Although the lower RDT positivity is likely due to low-density infections, the possibility of hrp2/3 gene deleted P. falciparum infections has been raised in Ethiopia with alarming reports originating from Eritrea [29,30,31,32,33]. Although HRP2 and HRP3 deletions were reported recently from a study in Amhara [34], a study of larger geographic scope is currently ongoing in Ethiopia (Sindew Mekasha, EPHI, personal communication).

Several studies have reported asymptomatic Plasmodium infections in low transmission settings using PCR from a range of countries [7,8,9,10,11,12,13,14,15, 18, 22, 35, 36]. The terms asymptomatic, submicroscopic, and subpatent are often used interchangeably to describe a malaria infection that cannot be detected by conventional methods (microscopy and RDTs) but can be detected by more sensitive methods such as PCR. The prevalence of subpatent infection in low transmission setting has ranged from 0.003 to 44%, depending on the sensitivity of the tools used and the sample collection area [36]. Studies in Iran [37] and Sri Lanka [38] reported zero prevalence by the more sensitive methods, indicative of no local transmission and confirmation of malaria elimination.

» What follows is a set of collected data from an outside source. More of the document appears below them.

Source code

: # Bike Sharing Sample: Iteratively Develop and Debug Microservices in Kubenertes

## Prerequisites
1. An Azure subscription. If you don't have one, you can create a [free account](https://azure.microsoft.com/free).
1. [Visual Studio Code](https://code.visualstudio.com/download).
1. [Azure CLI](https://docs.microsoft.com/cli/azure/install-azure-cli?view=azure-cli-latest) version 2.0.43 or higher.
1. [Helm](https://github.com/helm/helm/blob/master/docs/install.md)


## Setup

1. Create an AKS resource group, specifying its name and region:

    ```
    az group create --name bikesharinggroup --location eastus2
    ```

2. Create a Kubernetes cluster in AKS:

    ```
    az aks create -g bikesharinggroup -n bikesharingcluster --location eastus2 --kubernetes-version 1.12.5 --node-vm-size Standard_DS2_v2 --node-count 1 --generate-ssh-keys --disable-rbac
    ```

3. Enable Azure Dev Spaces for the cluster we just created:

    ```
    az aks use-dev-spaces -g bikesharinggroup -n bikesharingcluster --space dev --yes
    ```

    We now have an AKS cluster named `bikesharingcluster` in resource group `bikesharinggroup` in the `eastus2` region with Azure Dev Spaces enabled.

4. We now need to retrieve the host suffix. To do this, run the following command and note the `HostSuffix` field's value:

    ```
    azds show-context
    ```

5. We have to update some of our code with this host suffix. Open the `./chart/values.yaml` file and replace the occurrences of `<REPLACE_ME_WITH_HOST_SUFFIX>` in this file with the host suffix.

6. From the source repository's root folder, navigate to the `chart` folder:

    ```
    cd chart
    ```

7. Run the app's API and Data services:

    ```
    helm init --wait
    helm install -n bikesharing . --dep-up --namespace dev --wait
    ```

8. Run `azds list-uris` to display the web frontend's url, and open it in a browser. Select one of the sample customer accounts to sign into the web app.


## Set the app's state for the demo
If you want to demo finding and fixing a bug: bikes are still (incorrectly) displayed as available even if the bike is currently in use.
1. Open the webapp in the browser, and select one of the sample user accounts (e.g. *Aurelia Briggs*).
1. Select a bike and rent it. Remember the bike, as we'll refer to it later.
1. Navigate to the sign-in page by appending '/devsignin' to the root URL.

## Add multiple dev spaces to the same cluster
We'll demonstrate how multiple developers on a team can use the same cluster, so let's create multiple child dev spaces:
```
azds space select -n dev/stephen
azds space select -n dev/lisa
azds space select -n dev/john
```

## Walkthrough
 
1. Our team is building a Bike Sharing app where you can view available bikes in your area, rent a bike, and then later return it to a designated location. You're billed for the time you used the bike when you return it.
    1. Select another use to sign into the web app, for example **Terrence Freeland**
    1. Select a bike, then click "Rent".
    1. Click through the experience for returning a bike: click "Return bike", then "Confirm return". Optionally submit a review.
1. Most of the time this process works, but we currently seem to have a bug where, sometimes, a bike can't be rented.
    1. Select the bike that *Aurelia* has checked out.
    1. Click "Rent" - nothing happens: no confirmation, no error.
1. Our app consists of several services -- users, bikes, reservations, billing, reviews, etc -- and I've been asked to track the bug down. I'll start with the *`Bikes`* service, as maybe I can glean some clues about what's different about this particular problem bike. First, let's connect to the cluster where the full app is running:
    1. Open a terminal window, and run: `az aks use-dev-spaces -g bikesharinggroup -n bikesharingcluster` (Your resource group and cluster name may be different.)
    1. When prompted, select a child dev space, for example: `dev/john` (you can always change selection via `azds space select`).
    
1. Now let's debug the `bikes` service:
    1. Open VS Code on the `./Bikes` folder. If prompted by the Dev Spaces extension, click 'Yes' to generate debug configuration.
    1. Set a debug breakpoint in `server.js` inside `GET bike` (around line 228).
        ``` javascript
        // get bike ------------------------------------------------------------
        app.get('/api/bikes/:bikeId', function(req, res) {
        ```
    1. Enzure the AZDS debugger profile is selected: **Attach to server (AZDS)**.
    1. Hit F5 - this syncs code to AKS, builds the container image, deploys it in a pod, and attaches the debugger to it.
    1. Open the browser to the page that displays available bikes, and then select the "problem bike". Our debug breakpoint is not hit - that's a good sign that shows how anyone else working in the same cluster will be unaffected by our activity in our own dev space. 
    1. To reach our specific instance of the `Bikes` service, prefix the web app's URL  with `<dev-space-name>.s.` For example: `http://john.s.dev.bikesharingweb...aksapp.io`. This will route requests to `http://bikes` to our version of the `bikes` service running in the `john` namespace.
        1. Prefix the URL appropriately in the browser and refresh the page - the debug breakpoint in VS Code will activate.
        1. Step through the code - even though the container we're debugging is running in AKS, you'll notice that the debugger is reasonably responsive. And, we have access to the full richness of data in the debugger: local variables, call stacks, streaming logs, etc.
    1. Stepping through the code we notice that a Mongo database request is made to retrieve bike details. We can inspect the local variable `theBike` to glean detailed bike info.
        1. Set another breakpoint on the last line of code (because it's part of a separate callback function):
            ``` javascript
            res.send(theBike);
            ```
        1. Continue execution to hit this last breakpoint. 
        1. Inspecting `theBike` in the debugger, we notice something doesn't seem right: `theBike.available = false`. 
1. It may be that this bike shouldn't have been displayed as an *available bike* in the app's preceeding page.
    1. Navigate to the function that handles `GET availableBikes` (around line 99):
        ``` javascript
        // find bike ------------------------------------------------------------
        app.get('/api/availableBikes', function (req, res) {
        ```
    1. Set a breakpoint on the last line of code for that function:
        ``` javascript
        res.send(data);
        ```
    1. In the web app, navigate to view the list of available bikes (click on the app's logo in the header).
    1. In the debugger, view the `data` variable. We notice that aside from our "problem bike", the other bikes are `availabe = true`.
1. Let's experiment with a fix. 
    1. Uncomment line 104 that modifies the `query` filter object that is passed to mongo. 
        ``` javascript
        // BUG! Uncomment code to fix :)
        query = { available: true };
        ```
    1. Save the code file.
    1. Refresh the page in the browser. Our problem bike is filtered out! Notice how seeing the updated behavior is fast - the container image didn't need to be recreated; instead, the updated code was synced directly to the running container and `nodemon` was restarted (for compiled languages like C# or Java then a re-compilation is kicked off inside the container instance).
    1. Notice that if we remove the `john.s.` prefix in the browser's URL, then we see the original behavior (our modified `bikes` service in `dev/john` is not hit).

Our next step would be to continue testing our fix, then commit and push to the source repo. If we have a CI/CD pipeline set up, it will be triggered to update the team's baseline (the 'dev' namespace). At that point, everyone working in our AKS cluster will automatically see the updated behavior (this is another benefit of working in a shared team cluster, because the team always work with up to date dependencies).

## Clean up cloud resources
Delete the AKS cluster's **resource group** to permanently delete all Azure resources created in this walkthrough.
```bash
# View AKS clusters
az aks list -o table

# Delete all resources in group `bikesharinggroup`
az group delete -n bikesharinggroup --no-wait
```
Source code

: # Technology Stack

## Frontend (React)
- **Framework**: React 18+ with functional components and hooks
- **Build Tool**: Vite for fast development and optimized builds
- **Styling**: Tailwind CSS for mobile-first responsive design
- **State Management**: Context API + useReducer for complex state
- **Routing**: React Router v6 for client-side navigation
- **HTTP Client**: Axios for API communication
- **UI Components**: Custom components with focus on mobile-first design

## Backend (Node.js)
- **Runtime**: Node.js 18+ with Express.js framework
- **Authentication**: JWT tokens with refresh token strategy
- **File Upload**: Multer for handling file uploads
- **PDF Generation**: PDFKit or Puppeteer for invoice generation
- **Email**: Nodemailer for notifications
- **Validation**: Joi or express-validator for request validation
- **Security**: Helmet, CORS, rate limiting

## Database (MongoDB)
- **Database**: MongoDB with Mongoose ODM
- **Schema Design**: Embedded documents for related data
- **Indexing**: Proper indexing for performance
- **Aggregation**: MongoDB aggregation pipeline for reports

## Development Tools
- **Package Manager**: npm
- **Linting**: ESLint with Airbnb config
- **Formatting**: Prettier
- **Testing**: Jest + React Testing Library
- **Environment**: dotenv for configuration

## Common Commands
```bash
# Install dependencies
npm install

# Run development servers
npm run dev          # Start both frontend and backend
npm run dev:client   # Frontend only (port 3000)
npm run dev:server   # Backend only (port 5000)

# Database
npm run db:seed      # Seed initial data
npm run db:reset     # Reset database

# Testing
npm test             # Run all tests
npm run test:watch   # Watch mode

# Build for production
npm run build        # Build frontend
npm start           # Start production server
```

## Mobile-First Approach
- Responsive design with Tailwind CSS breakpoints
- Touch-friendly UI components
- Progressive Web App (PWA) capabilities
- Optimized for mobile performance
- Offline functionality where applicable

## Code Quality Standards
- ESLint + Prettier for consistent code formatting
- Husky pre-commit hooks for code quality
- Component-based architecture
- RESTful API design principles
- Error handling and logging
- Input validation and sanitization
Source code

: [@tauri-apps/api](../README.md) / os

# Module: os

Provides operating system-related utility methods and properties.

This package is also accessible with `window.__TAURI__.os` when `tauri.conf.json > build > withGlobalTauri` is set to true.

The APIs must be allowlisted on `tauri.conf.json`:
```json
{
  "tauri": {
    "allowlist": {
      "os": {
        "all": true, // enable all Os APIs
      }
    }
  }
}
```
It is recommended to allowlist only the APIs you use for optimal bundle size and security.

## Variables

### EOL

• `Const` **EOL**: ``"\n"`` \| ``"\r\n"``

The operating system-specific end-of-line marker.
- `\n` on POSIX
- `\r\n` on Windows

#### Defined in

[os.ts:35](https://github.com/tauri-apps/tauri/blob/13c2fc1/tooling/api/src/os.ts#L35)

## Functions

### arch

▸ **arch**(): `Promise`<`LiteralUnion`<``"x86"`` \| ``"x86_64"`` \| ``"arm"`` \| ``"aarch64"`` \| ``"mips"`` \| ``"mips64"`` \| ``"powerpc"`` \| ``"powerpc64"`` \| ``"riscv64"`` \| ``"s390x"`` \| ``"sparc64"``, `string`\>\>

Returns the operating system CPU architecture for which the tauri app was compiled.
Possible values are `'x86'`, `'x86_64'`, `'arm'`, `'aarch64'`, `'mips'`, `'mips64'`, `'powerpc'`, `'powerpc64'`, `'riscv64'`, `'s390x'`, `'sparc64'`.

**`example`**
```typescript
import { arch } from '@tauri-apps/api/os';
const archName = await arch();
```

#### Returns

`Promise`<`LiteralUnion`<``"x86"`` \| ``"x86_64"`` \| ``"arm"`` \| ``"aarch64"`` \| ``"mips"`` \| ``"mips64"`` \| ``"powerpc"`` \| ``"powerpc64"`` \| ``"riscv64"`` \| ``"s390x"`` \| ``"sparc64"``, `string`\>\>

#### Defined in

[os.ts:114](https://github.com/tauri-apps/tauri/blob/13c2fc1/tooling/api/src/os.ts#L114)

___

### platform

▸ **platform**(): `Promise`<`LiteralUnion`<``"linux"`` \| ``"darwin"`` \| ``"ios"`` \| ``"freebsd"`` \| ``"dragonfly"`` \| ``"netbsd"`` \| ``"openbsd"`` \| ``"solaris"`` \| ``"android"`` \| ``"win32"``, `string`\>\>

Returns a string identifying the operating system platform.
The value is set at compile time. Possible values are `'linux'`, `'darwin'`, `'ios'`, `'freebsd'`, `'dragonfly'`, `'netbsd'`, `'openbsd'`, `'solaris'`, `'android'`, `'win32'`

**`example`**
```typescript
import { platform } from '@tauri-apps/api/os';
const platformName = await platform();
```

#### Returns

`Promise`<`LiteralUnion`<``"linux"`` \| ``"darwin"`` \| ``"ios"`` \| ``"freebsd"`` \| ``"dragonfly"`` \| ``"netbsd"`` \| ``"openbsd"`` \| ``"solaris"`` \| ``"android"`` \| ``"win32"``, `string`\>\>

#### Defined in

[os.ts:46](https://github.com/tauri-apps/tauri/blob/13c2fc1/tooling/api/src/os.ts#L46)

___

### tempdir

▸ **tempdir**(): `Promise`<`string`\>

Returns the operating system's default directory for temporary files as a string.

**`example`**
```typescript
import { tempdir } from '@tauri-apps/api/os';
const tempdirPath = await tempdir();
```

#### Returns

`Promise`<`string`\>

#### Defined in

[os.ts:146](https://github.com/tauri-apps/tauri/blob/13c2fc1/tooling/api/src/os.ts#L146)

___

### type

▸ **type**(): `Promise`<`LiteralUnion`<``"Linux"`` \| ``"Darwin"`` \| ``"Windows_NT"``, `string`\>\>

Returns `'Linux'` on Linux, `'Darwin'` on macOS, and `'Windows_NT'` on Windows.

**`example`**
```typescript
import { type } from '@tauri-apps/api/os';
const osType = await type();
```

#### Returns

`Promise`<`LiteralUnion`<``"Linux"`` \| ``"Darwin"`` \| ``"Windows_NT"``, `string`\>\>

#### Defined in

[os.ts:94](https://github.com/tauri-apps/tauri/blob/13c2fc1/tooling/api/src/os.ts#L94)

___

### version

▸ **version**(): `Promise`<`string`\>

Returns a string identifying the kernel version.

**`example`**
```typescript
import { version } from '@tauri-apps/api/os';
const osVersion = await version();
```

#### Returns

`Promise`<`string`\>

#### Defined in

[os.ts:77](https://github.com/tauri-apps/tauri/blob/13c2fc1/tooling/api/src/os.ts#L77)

Golassa et al. [14] and Tadesse et al. [15] reported PCR prevalence ranging from 1.7 to 5.8% in southwest Ethiopia, comparable to the 3.3% prevalence reported in the current study.

Subpatent infections, despite the low parasite density, could be infectious to mosquitoes [15, 19, 39]. Studies in The Gambia [40], Thailand [35], Peru [41] and Ethiopia [17] showed even low-density, asymptomatic infections could be infectious to mosquitoes, which may pose a potential, unidentified reservoir for malaria transmission. A recent review [19] summarized that lower density of parasites were seen in low transmission compared to high transmission settings and argued that subpatent infections contribute to the infectious reservoir, could be long-lasting, and predictive of future periods of patent infections.

Several new tools are being developed with higher limits of parasite detection in field settings, such as, ultrasensitive RDTs and loop-mediated isothermal amplification (LAMP) [35, 42]. The current study used a sample pooling methodology that decreases cost and time and is applicable to screening large number of samples, particularly from low transmission settings [22, 43]. The low blood volume eluted from the DBSs in the current study may limit parasite detection as the volume of blood analysed is critical in determining its limit of detection [44, 45]. Although more sensitive molecular methods have been developed [46], the cost and feasibility of the tests in field settings could limit their wide-scale adoption and uptake in resource-limited countries.

Conclusion

The current study reports the presence of subpatent infection in the samples collected as part of a national cross-sectional malaria survey in 2015. Using nPCR, the detection of malaria parasites increased by nearly threefold over rates compared to microscopy. Subpatent infections could potentially be infective to mosquitoes contributing to ongoing malaria transmission. Malaria elimination efforts may need to consider low-density, subpatent infections in managing sources of infectious reservoirs or hotspots, in addition to strengthening routine surveillance and response systems.